| Goal of the exercise |
Return each record word for word, keeping none of its pictures.

| Material supplied |
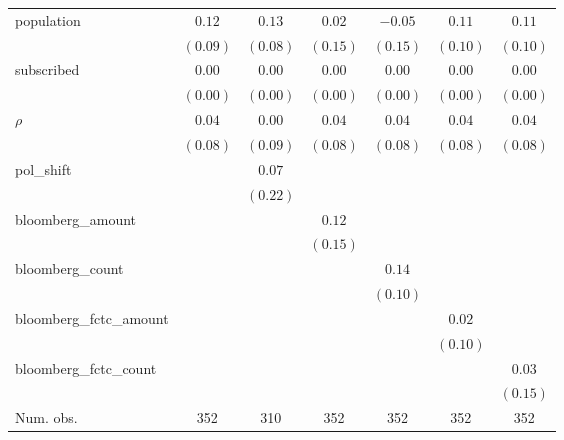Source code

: \begin{table}[!h]
\begin{center}
\begin{tabular}{l c c c c c c }
population              & $0.12$       & $0.13$       & $0.02$       & $-0.05$      & $0.11$       & $0.11$       \\
                        & $(0.09)$     & $(0.08)$     & $(0.15)$     & $(0.15)$     & $(0.10)$     & $(0.10)$     \\
subscribed              & $0.00$       & $0.00$       & $0.00$       & $0.00$       & $0.00$       & $0.00$       \\
                        & $(0.00)$     & $(0.00)$     & $(0.00)$     & $(0.00)$     & $(0.00)$     & $(0.00)$     \\
$\rho$                  & $0.04$       & $0.00$       & $0.04$       & $0.04$       & $0.04$       & $0.04$       \\
                        & $(0.08)$     & $(0.09)$     & $(0.08)$     & $(0.08)$     & $(0.08)$     & $(0.08)$     \\
pol\_shift              &              & $0.07$       &              &              &              &              \\
                        &              & $(0.22)$     &              &              &              &              \\
bloomberg\_amount       &              &              & $0.12$       &              &              &              \\
                        &              &              & $(0.15)$     &              &              &              \\
bloomberg\_count        &              &              &              & $0.14$       &              &              \\
                        &              &              &              & $(0.10)$     &              &              \\
bloomberg\_fctc\_amount &              &              &              &              & $0.02$       &              \\
                        &              &              &              &              & $(0.10)$     &              \\
bloomberg\_fctc\_count  &              &              &              &              &              & $0.03$       \\
                        &              &              &              &              &              & $(0.15)$     \\
\midrule
Num. obs.               & 352          & 310          & 352          & 352          & 352          & 352          \\

\end{tabular}
\end{center}
\end{table}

| Exercise response |
Source code

: \begin{table}[!h]
\begin{center}
\begin{tabular}{l c c c c c c }
population              & $0.12$       & $0.13$       & $0.02$       & $-0.05$      & $0.11$       & $0.11$       \\
                        & $(0.09)$     & $(0.08)$     & $(0.15)$     & $(0.15)$     & $(0.10)$     & $(0.10)$     \\
subscribed              & $0.00$       & $0.00$       & $0.00$       & $0.00$       & $0.00$       & $0.00$       \\
                        & $(0.00)$     & $(0.00)$     & $(0.00)$     & $(0.00)$     & $(0.00)$     & $(0.00)$     \\
$\rho$                  & $0.04$       & $0.00$       & $0.04$       & $0.04$       & $0.04$       & $0.04$       \\
                        & $(0.08)$     & $(0.09)$     & $(0.08)$     & $(0.08)$     & $(0.08)$     & $(0.08)$     \\
pol\_shift              &              & $0.07$       &              &              &              &              \\
                        &              & $(0.22)$     &              &              &              &              \\
bloomberg\_amount       &              &              & $0.12$       &              &              &              \\
                        &              &              & $(0.15)$     &              &              &              \\
bloomberg\_count        &              &              &              & $0.14$       &              &              \\
                        &              &              &              & $(0.10)$     &              &              \\
bloomberg\_fctc\_amount &              &              &              &              & $0.02$       &              \\
                        &              &              &              &              & $(0.10)$     &              \\
bloomberg\_fctc\_count  &              &              &              &              &              & $0.03$       \\
                        &              &              &              &              &              & $(0.15)$     \\
\midrule
Num. obs.               & 352          & 310          & 352          & 352          & 352          & 352          \\

\end{tabular}
\end{center}
\end{table}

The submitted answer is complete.